The pandemic has killed more than 237,000 Americans and thrown millions out of work. Biden spoke two days after clinching election victory over Trump, though the Republican president has not acknowledged defeat and is pursuing legal challenges to the results while making unfounded claims of fraud.

Biden, set to take office on Jan. 20, and Vice-President elect Kamala Harris conferred by video with his 13-member task force, headed by former US Surgeon General Vivek Murthy, former Food and Drug Administration Commissioner David Kessler and Yale University health care equity expert Marcella Nunez-Smith.
The members of his coronavirus task force will put together a blueprint for fighting the pandemic.

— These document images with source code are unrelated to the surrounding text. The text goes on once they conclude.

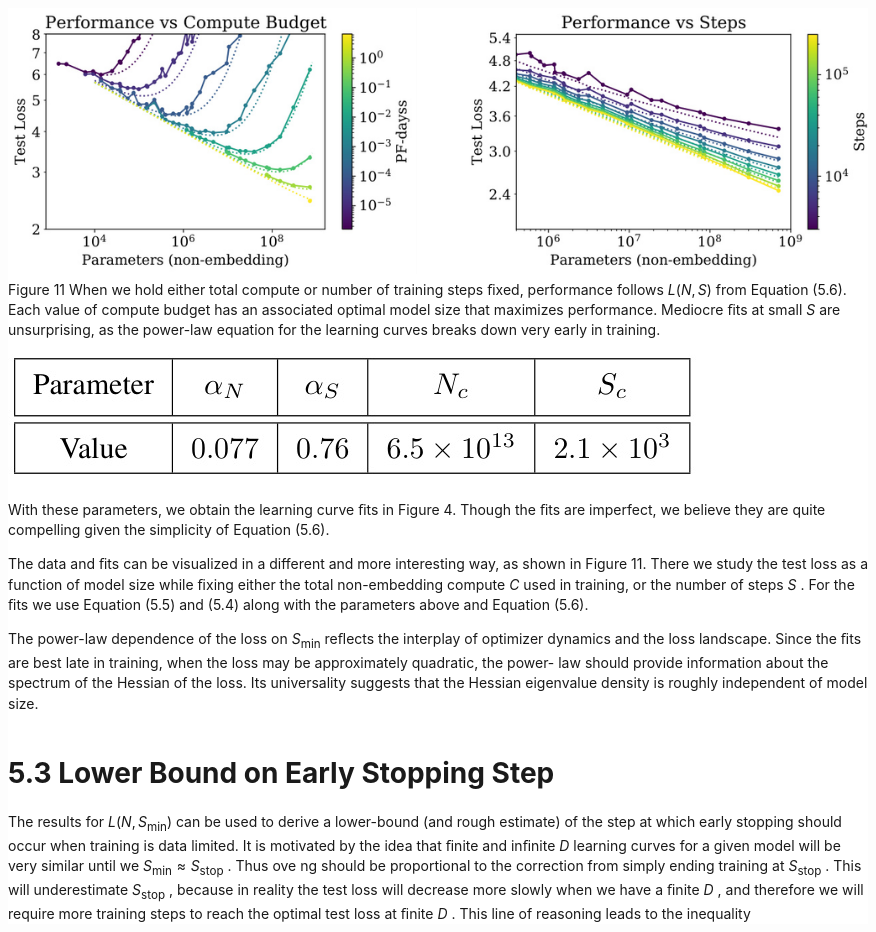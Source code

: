 ![](images/7df60fde9eb3accdc30bc08390db84ac9bdf5e77a70beead7431149078e85d7a.jpg)  
Figure 11 When we hold either total compute or number of training steps ﬁxed, performance follows  $L(N,S)$   from Equation (5.6). Each value of compute budget has an associated optimal model size that maximizes performance. Mediocre ﬁts at small  $S$   are unsurprising, as the power-law equation for the learning curves breaks down very early in training.  

![Table 3 Fits to    $L(N,S)$  ](images/094d5a4c05571be2c9af4abbbd8c61e569e280914ab0f8e5c638902e656ee2ba.jpg)  

With these parameters, we obtain the learning curve ﬁts in Figure 4. Though the ﬁts are imperfect, we believe they are quite compelling given the simplicity of Equation (5.6).  

The data and ﬁts can be visualized in a different and more interesting way, as shown in Figure 11. There we study the test loss as a function of model size while ﬁxing either the total non-embedding compute    $C$   used in training, or the number of steps    $S$  . For the ﬁts we use Equation (5.5) and (5.4) along with the parameters above and Equation (5.6).  

The power-law dependence of the loss on    $S_{\mathrm{min}}$   reﬂects the interplay of optimizer dynamics and the loss landscape. Since the ﬁts are best late in training, when the loss may be approximately quadratic, the power- law should provide information about the spectrum of the Hessian of the loss. Its universality suggests that the Hessian eigenvalue density is roughly independent of model size.  

# 5.3 Lower Bound on Early Stopping Step  

The results for  $L(N,S_{\mathrm{min}})$   can be used to derive a lower-bound (and rough estimate) of the step at which early stopping should occur when training is data limited. It is motivated by the idea that ﬁnite and inﬁnite  $D$  learning curves for a given model will be very similar until we  $S_{\mathrm{min}}\approx S_{\mathrm{stop}}$  . Thus ove ng should be proportional to the correction from simply ending training at  $S_{\mathrm{stop}}$  . This will underestimate  $S_{\mathrm{stop}}$  , because in reality the test loss will decrease more slowly when we have a ﬁnite    $D$  , and therefore we will require more training steps to reach the optimal test loss at ﬁnite    $D$  . This line of reasoning leads to the inequality  
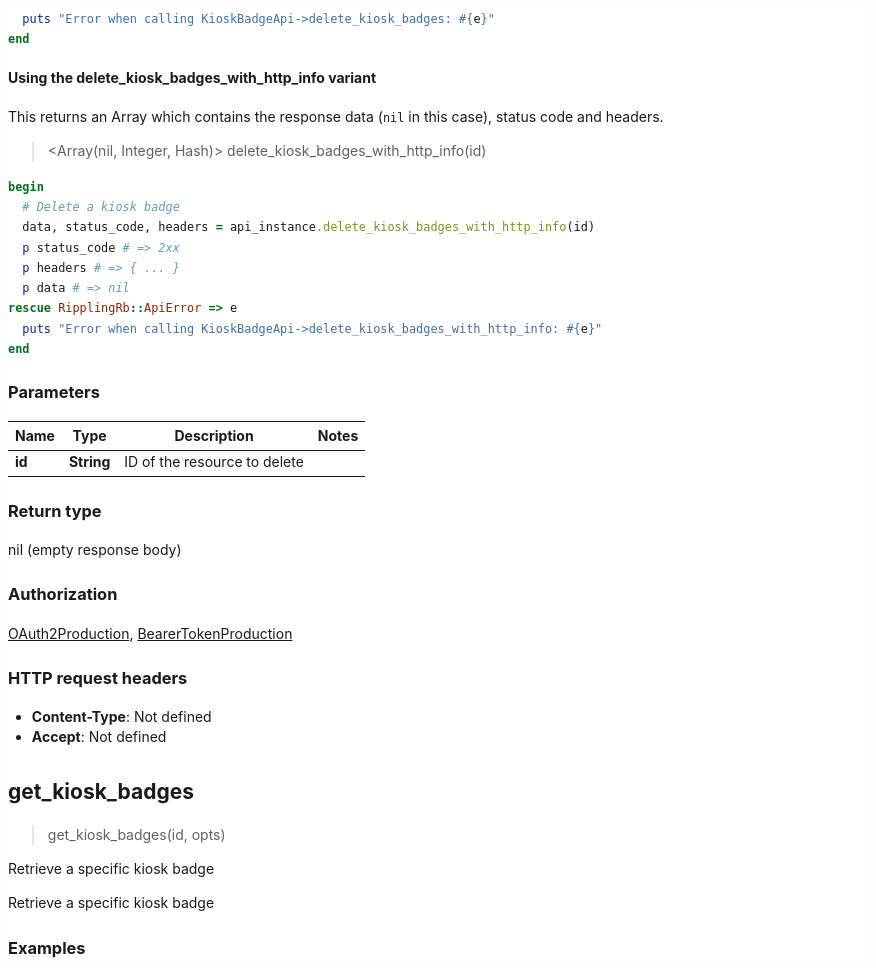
 ```ruby
  puts "Error when calling KioskBadgeApi->delete_kiosk_badges: #{e}"
end
```

#### Using the delete_kiosk_badges_with_http_info variant

This returns an Array which contains the response data (`nil` in this case), status code and headers.

> <Array(nil, Integer, Hash)> delete_kiosk_badges_with_http_info(id)

```ruby
begin
  # Delete a kiosk badge
  data, status_code, headers = api_instance.delete_kiosk_badges_with_http_info(id)
  p status_code # => 2xx
  p headers # => { ... }
  p data # => nil
rescue RipplingRb::ApiError => e
  puts "Error when calling KioskBadgeApi->delete_kiosk_badges_with_http_info: #{e}"
end
```

### Parameters

| Name | Type | Description | Notes |
| ---- | ---- | ----------- | ----- |
| **id** | **String** | ID of the resource to delete |  |

### Return type

nil (empty response body)

### Authorization

[OAuth2Production](../README.md#OAuth2Production), [BearerTokenProduction](../README.md#BearerTokenProduction)

### HTTP request headers

- **Content-Type**: Not defined
- **Accept**: Not defined


## get_kiosk_badges

> <GetKioskBadges200Response> get_kiosk_badges(id, opts)

Retrieve a specific kiosk badge

Retrieve a specific kiosk badge

### Examples
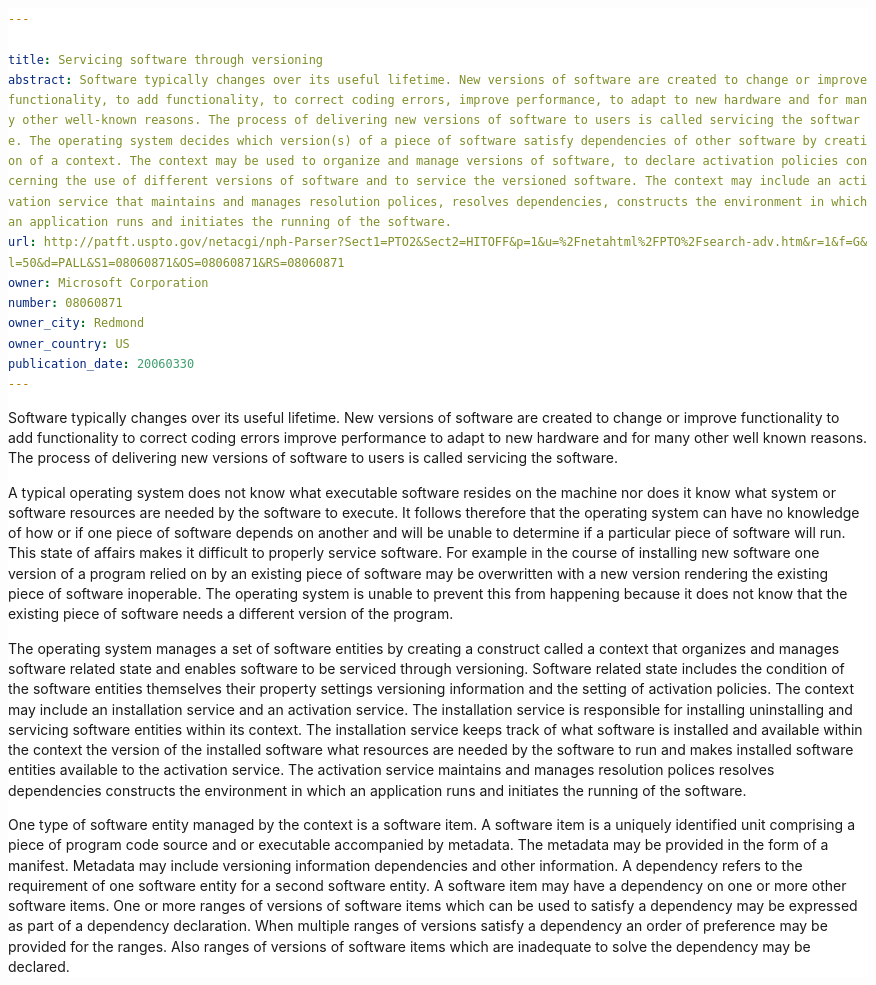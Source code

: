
 ```yaml
---

title: Servicing software through versioning
abstract: Software typically changes over its useful lifetime. New versions of software are created to change or improve functionality, to add functionality, to correct coding errors, improve performance, to adapt to new hardware and for many other well-known reasons. The process of delivering new versions of software to users is called servicing the software. The operating system decides which version(s) of a piece of software satisfy dependencies of other software by creation of a context. The context may be used to organize and manage versions of software, to declare activation policies concerning the use of different versions of software and to service the versioned software. The context may include an activation service that maintains and manages resolution polices, resolves dependencies, constructs the environment in which an application runs and initiates the running of the software.
url: http://patft.uspto.gov/netacgi/nph-Parser?Sect1=PTO2&Sect2=HITOFF&p=1&u=%2Fnetahtml%2FPTO%2Fsearch-adv.htm&r=1&f=G&l=50&d=PALL&S1=08060871&OS=08060871&RS=08060871
owner: Microsoft Corporation
number: 08060871
owner_city: Redmond
owner_country: US
publication_date: 20060330
---
```

Software typically changes over its useful lifetime. New versions of software are created to change or improve functionality to add functionality to correct coding errors improve performance to adapt to new hardware and for many other well known reasons. The process of delivering new versions of software to users is called servicing the software.

A typical operating system does not know what executable software resides on the machine nor does it know what system or software resources are needed by the software to execute. It follows therefore that the operating system can have no knowledge of how or if one piece of software depends on another and will be unable to determine if a particular piece of software will run. This state of affairs makes it difficult to properly service software. For example in the course of installing new software one version of a program relied on by an existing piece of software may be overwritten with a new version rendering the existing piece of software inoperable. The operating system is unable to prevent this from happening because it does not know that the existing piece of software needs a different version of the program.

The operating system manages a set of software entities by creating a construct called a context that organizes and manages software related state and enables software to be serviced through versioning. Software related state includes the condition of the software entities themselves their property settings versioning information and the setting of activation policies. The context may include an installation service and an activation service. The installation service is responsible for installing uninstalling and servicing software entities within its context. The installation service keeps track of what software is installed and available within the context the version of the installed software what resources are needed by the software to run and makes installed software entities available to the activation service. The activation service maintains and manages resolution polices resolves dependencies constructs the environment in which an application runs and initiates the running of the software.

One type of software entity managed by the context is a software item. A software item is a uniquely identified unit comprising a piece of program code source and or executable accompanied by metadata. The metadata may be provided in the form of a manifest. Metadata may include versioning information dependencies and other information. A dependency refers to the requirement of one software entity for a second software entity. A software item may have a dependency on one or more other software items. One or more ranges of versions of software items which can be used to satisfy a dependency may be expressed as part of a dependency declaration. When multiple ranges of versions satisfy a dependency an order of preference may be provided for the ranges. Also ranges of versions of software items which are inadequate to solve the dependency may be declared.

Notable among the task force members is Rick Bright, a vaccine expert and former head of the Biomedical Advanced Research and Development Authority. Bright filed a whistleblower complaint alleging he was reassigned to a lesser job because he resisted political pressure to allow widespread use of hydroxychloroquine, a malaria drug pushed Trump as a COVID-19 treatment.
The president-elect labeled as “great news” Pfizer Inc’s announcement on Monday that its experimental COVID-19 vaccine was more than 90% effective.
But Biden said it would be “many more months before there is widespread vaccination” in the US and underscored the importance of wearing protective masks and social distancing.

Pfizer and German partner BioNTech SE are the first drugmakers to release successful data from a large-scale clinical trial of a vaccine for the novel coronavirus.
Biden said his team will focus on making rapid COVID-19 testing widely available and building a corps of contact-tracers to track and curb the pathogen’s spread and prioritize vulnerable populations. Biden said his administration would work to get an approved vaccine “distributed as quickly as possible to as many Americans as possible, free of charge.”
The task force will liaise with local and state officials to consider how to safely reopen schools and businesses and tackle racial disparities.
Biden cleared the threshold of 270 Electoral College votes needed to win the presidency on Saturday, four days after the Nov. 3 election. He beat Trump by more than 4.3 million votes nationwide, with Trump becoming the first US president since 1992 to lose a re-election bid.